● WHAT THE TASK REQUIRES
Lines from the start of the data through the line containing "3. 国产化率：完全进口的不受影响" must be given again exactly. Leave the others out.

__________________________________________________

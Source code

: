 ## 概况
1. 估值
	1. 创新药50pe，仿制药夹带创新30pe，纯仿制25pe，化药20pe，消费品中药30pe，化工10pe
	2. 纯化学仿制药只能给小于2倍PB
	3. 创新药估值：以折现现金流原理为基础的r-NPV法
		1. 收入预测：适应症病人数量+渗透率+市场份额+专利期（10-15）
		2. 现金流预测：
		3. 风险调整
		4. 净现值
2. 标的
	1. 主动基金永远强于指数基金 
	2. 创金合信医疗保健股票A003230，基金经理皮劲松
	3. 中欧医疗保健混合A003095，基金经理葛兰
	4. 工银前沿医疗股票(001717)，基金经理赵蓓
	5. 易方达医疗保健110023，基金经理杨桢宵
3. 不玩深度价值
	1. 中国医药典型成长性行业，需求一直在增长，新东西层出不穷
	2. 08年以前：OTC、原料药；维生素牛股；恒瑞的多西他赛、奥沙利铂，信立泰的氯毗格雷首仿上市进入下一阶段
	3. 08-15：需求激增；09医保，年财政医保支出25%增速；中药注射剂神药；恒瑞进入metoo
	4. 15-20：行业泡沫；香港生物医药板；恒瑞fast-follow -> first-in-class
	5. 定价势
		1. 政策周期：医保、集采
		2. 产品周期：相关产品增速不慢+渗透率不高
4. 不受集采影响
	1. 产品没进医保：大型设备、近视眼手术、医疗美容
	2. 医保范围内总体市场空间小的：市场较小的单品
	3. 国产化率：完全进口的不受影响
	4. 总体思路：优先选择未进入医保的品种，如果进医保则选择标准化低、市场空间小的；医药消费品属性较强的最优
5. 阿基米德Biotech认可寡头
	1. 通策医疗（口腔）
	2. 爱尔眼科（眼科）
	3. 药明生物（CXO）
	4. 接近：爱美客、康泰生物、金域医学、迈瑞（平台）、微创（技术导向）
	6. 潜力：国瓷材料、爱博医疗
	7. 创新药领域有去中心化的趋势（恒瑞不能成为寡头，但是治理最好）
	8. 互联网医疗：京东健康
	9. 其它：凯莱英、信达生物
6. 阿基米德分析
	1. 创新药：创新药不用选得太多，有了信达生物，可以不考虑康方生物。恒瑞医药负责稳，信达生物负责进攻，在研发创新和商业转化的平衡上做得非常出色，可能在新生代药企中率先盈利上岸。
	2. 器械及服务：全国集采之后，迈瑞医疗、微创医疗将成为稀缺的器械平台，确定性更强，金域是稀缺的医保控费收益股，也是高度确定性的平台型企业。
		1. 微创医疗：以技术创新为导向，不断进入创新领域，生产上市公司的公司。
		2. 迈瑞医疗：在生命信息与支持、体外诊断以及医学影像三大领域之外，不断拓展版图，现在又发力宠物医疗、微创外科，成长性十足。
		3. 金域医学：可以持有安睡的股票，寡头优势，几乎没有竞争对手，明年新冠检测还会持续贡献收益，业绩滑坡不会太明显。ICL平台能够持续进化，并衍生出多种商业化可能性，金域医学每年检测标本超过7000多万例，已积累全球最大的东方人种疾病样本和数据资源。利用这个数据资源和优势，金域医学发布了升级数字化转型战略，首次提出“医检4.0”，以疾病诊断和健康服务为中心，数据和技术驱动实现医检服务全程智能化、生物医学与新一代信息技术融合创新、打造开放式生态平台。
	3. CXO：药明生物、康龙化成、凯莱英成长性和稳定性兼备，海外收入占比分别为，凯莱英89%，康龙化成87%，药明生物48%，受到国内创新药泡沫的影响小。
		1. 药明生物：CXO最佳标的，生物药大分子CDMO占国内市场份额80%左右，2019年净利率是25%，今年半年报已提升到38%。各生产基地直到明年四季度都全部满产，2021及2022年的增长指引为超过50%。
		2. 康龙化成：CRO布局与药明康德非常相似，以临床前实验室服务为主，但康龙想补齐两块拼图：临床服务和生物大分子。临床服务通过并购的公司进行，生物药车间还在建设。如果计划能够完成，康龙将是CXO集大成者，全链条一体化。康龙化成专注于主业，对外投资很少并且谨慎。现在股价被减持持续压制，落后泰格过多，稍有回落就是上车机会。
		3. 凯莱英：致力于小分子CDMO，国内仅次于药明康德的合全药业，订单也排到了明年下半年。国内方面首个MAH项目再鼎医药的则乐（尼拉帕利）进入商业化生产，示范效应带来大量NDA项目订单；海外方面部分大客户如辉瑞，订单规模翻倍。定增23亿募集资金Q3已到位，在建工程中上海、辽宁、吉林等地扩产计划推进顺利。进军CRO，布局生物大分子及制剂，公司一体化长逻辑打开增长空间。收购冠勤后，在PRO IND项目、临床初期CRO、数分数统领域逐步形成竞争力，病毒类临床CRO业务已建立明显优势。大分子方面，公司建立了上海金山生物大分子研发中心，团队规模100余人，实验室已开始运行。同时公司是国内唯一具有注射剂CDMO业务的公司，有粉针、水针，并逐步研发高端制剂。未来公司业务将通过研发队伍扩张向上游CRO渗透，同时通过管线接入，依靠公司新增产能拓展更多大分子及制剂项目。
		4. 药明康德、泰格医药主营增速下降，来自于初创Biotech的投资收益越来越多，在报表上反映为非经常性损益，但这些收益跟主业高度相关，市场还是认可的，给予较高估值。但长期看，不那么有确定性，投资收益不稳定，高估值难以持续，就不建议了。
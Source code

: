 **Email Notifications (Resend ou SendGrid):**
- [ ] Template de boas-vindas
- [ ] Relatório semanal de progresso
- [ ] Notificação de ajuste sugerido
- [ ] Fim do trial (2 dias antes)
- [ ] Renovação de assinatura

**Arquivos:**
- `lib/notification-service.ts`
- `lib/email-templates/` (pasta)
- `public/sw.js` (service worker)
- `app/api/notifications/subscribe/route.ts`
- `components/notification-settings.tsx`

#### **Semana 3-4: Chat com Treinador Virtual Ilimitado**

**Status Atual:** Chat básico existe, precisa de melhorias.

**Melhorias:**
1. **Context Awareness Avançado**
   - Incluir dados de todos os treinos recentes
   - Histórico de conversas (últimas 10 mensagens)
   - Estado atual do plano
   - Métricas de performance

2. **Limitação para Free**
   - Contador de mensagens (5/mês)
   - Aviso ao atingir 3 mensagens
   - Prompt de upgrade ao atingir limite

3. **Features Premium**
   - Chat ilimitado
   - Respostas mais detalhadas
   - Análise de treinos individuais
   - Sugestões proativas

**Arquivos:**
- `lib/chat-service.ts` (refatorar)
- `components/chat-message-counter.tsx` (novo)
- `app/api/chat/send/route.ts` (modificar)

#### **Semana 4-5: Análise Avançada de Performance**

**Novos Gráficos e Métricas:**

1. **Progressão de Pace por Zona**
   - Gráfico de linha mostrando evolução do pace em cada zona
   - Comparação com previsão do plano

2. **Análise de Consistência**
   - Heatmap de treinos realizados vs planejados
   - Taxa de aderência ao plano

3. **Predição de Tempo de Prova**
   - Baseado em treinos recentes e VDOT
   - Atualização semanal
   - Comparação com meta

__________________________________________________

● TASK ANSWER
Source code

: ## 概况
1. 估值
	1. 创新药50pe，仿制药夹带创新30pe，纯仿制25pe，化药20pe，消费品中药30pe，化工10pe
	2. 纯化学仿制药只能给小于2倍PB
	3. 创新药估值：以折现现金流原理为基础的r-NPV法
		1. 收入预测：适应症病人数量+渗透率+市场份额+专利期（10-15）
		2. 现金流预测：
		3. 风险调整
		4. 净现值
2. 标的
	1. 主动基金永远强于指数基金 
	2. 创金合信医疗保健股票A003230，基金经理皮劲松
	3. 中欧医疗保健混合A003095，基金经理葛兰
	4. 工银前沿医疗股票(001717)，基金经理赵蓓
	5. 易方达医疗保健110023，基金经理杨桢宵
3. 不玩深度价值
	1. 中国医药典型成长性行业，需求一直在增长，新东西层出不穷
	2. 08年以前：OTC、原料药；维生素牛股；恒瑞的多西他赛、奥沙利铂，信立泰的氯毗格雷首仿上市进入下一阶段
	3. 08-15：需求激增；09医保，年财政医保支出25%增速；中药注射剂神药；恒瑞进入metoo
	4. 15-20：行业泡沫；香港生物医药板；恒瑞fast-follow -> first-in-class
	5. 定价势
		1. 政策周期：医保、集采
		2. 产品周期：相关产品增速不慢+渗透率不高
4. 不受集采影响
	1. 产品没进医保：大型设备、近视眼手术、医疗美容
	2. 医保范围内总体市场空间小的：市场较小的单品
	3. 国产化率：完全进口的不受影响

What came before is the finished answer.